Professor Khanjan Mehta 

CINQ-388

14 February 2020 

Blog Post #4

Based on your life experience, skills and interests, what would a design process that is both uniquely yours and effective look like? 

One design process would be to create a study that works toward research in our project of addressing malnutrition in children under the age of five years old. These research designs would contribute to background, purpose of research, questions and hypothesis; our design would provide information on reliability and validity on each measure based on data. In addition, our project would contribute to taste-testing, sampling or recruiting participants, and making sure we have the right supplements/ingredients for our recipes. 

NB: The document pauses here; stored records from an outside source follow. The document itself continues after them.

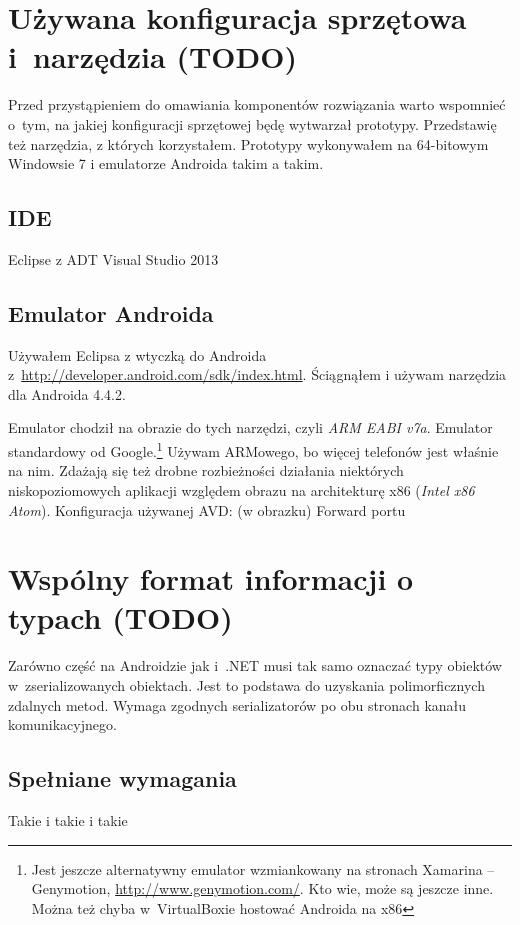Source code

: \section{Używana konfiguracja sprzętowa i~narzędzia (TODO)}
Przed przystąpieniem do omawiania komponentów rozwiązania warto wspomnieć o~tym, na jakiej konfiguracji sprzętowej będę wytwarzał prototypy. Przedstawię też narzędzia, z których korzystałem.
Prototypy wykonywałem na 64-bitowym Windowsie 7 i emulatorze Androida takim a takim.

\subsection{IDE}
Eclipse z ADT
Visual Studio 2013


\subsection{Emulator Androida}
\label{android-emulator}
Używałem Eclipsa z wtyczką do Androida z~\url{http://developer.android.com/sdk/index.html}.
Ściągnąłem i używam narzędzia dla Androida 4.4.2.

Emulator chodził na obrazie do tych narzędzi, czyli \emph{ARM EABI v7a}. Emulator standardowy od Google.\footnote{Jest jeszcze alternatywny emulator wzmiankowany na stronach Xamarina -- Genymotion, \url{http://www.genymotion.com/}. Kto wie, może są jeszcze inne. Można też chyba w~VirtualBoxie hostować Androida na x86}
Używam ARMowego, bo więcej telefonów jest właśnie na nim. Zdażają się też drobne rozbieżności działania niektórych niskopoziomowych aplikacji względem obrazu na architekturę x86 (\emph{Intel x86 Atom}).
Konfiguracja używanej AVD: (w obrazku)
Forward portu


\section{Wspólny format informacji o typach (TODO)}
Zarówno część na Androidzie jak i~.NET musi tak samo oznaczać typy obiektów w~zserializowanych obiektach.
Jest to podstawa do uzyskania polimorficznych zdalnych metod.
Wymaga zgodnych serializatorów po obu stronach kanału komunikacyjnego.


\subsection{Spełniane wymagania}
Takie i takie i takie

Identify your three most important stakeholders and list five UNIQUE attributes for each one of them. 

 

  • Mothers and their Children:

 

      • Will be the ones using our product the most, even though it’s available to everyone in Sierra Leone
      • Their feedback will be most important
      • Greatest need for product
      • Their feedback will help us make ingredient choices and create successful business and marketing plans 
      •  Main drive/motivation behind our entire project
        • Mothers with children will be approached and asked if they are interested in participating in our research 
        • Children are critical to our research because they are the target audience of the products 

 

  • Vendors:

 

      • Will be selling our product and getting it out into the market
      • Will be our partners in this venture
      • Are going to help a lot in marketing the product
      • The vendors will be those who are responsible for integrating our product into the village’s culture
      • They will be the image of our product when mothers buy them

 

  • Bakers:

 

    • Will be making our product before it goes to be sold
    • Partnership with them is one of the most valuable because without them, we can’t move forward in our venture at all
    • Provide them with our ingredients/recipes/preservatives 
    • Our best insight on local cuisine and our first impression of the products; they legitimize the cultural immersion we are trying to instill with our project
    • Responsible for the quality control of the product

Identify three ways in which you will validate your project concept, technology, usability, and business model.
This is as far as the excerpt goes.